* Work instructions:
The answer must be the full listing, reproduced without any change.

* Data to examine:

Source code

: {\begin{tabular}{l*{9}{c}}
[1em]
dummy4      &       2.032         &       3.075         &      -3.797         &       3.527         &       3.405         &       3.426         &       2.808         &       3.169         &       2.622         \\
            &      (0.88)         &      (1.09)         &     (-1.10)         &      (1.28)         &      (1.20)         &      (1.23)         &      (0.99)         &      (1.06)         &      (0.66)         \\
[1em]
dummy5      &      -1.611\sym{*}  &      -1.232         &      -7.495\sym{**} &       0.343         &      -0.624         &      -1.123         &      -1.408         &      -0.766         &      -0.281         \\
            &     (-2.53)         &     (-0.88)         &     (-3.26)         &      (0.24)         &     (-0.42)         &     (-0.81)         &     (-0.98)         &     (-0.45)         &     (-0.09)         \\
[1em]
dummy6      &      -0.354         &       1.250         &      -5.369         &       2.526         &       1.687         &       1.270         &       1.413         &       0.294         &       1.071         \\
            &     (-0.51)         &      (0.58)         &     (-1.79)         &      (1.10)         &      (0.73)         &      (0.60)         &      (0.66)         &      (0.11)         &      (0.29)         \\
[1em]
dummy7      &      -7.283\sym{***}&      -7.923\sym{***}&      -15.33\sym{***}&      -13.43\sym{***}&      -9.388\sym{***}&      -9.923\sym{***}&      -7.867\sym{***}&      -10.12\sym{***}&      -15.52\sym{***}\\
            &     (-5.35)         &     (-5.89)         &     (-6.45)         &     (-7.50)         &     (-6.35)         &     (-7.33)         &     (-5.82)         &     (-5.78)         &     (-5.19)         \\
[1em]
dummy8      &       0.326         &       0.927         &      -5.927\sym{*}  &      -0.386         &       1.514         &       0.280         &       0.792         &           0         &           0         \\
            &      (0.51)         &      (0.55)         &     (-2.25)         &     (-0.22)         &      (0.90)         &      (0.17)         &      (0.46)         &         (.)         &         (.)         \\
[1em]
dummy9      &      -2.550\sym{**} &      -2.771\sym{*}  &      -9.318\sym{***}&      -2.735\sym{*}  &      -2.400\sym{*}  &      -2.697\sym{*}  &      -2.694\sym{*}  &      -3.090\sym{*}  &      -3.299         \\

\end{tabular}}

* Output of the task:
Source code

: {\begin{tabular}{l*{9}{c}}
[1em]
dummy4      &       2.032         &       3.075         &      -3.797         &       3.527         &       3.405         &       3.426         &       2.808         &       3.169         &       2.622         \\
            &      (0.88)         &      (1.09)         &     (-1.10)         &      (1.28)         &      (1.20)         &      (1.23)         &      (0.99)         &      (1.06)         &      (0.66)         \\
[1em]
dummy5      &      -1.611\sym{*}  &      -1.232         &      -7.495\sym{**} &       0.343         &      -0.624         &      -1.123         &      -1.408         &      -0.766         &      -0.281         \\
            &     (-2.53)         &     (-0.88)         &     (-3.26)         &      (0.24)         &     (-0.42)         &     (-0.81)         &     (-0.98)         &     (-0.45)         &     (-0.09)         \\
[1em]
dummy6      &      -0.354         &       1.250         &      -5.369         &       2.526         &       1.687         &       1.270         &       1.413         &       0.294         &       1.071         \\
            &     (-0.51)         &      (0.58)         &     (-1.79)         &      (1.10)         &      (0.73)         &      (0.60)         &      (0.66)         &      (0.11)         &      (0.29)         \\
[1em]
dummy7      &      -7.283\sym{***}&      -7.923\sym{***}&      -15.33\sym{***}&      -13.43\sym{***}&      -9.388\sym{***}&      -9.923\sym{***}&      -7.867\sym{***}&      -10.12\sym{***}&      -15.52\sym{***}\\
            &     (-5.35)         &     (-5.89)         &     (-6.45)         &     (-7.50)         &     (-6.35)         &     (-7.33)         &     (-5.82)         &     (-5.78)         &     (-5.19)         \\
[1em]
dummy8      &       0.326         &       0.927         &      -5.927\sym{*}  &      -0.386         &       1.514         &       0.280         &       0.792         &           0         &           0         \\
            &      (0.51)         &      (0.55)         &     (-2.25)         &     (-0.22)         &      (0.90)         &      (0.17)         &      (0.46)         &         (.)         &         (.)         \\
[1em]
dummy9      &      -2.550\sym{**} &      -2.771\sym{*}  &      -9.318\sym{***}&      -2.735\sym{*}  &      -2.400\sym{*}  &      -2.697\sym{*}  &      -2.694\sym{*}  &      -3.090\sym{*}  &      -3.299         \\

\end{tabular}}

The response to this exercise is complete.